Material provided |
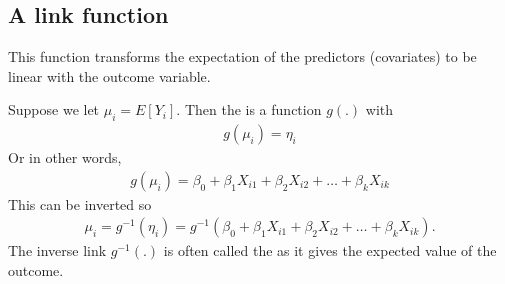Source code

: \documentclass[letterpaper,10pt,english]{jupyterBook}
\begin{document}
\subsection{A link function}
\label{\detokenize{16.c. Generalised Linear Model (GLM):a-link-function}}
\sphinxAtStartPar
This function transforms the expectation of the predictors (covariates) to be linear with the outcome variable.

\sphinxAtStartPar
Suppose we let \(\mu_{i} = E[Y_{i}]\). Then the  is a function \(g(.)\) with
\begin{equation*}
\begin{split}
g(\mu_{i} ) = \eta_{i} 
\end{split}
\end{equation*}
\sphinxAtStartPar
Or in other words,
\begin{equation*}
\begin{split}
g(\mu_{i} ) = \beta_{0} + \beta_{1}X_{i1} + \beta_{2}X_{i2} + … + \beta_{k}X_{ik}
\end{split}
\end{equation*}
\sphinxAtStartPar
This can be inverted so
\begin{equation*}
\begin{split}
\mu_{i}  = g^{-1}(\eta_{i}) = g^{-1}(\beta_{0} + \beta_{1}X_{i1} + \beta_{2}X_{i2} + … + \beta_{k}X_{ik}).
\end{split}
\end{equation*}
\sphinxAtStartPar
The inverse link \(g^{-1}(.)\) is often called the  as it  gives the expected value of the outcome.
\end{document}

Aim of the task | Can you restate all the records above word for word while dropping the pictures?

Solution for this exercise |
Source code

: \documentclass[letterpaper,10pt,english]{jupyterBook}
\begin{document}
\subsection{A link function}
\label{\detokenize{16.c. Generalised Linear Model (GLM):a-link-function}}
\sphinxAtStartPar
This function transforms the expectation of the predictors (covariates) to be linear with the outcome variable.

\sphinxAtStartPar
Suppose we let \(\mu_{i} = E[Y_{i}]\). Then the  is a function \(g(.)\) with
\begin{equation*}
\begin{split}
g(\mu_{i} ) = \eta_{i} 
\end{split}
\end{equation*}
\sphinxAtStartPar
Or in other words,
\begin{equation*}
\begin{split}
g(\mu_{i} ) = \beta_{0} + \beta_{1}X_{i1} + \beta_{2}X_{i2} + … + \beta_{k}X_{ik}
\end{split}
\end{equation*}
\sphinxAtStartPar
This can be inverted so
\begin{equation*}
\begin{split}
\mu_{i}  = g^{-1}(\eta_{i}) = g^{-1}(\beta_{0} + \beta_{1}X_{i1} + \beta_{2}X_{i2} + … + \beta_{k}X_{ik}).
\end{split}
\end{equation*}
\sphinxAtStartPar
The inverse link \(g^{-1}(.)\) is often called the  as it  gives the expected value of the outcome.
\end{document}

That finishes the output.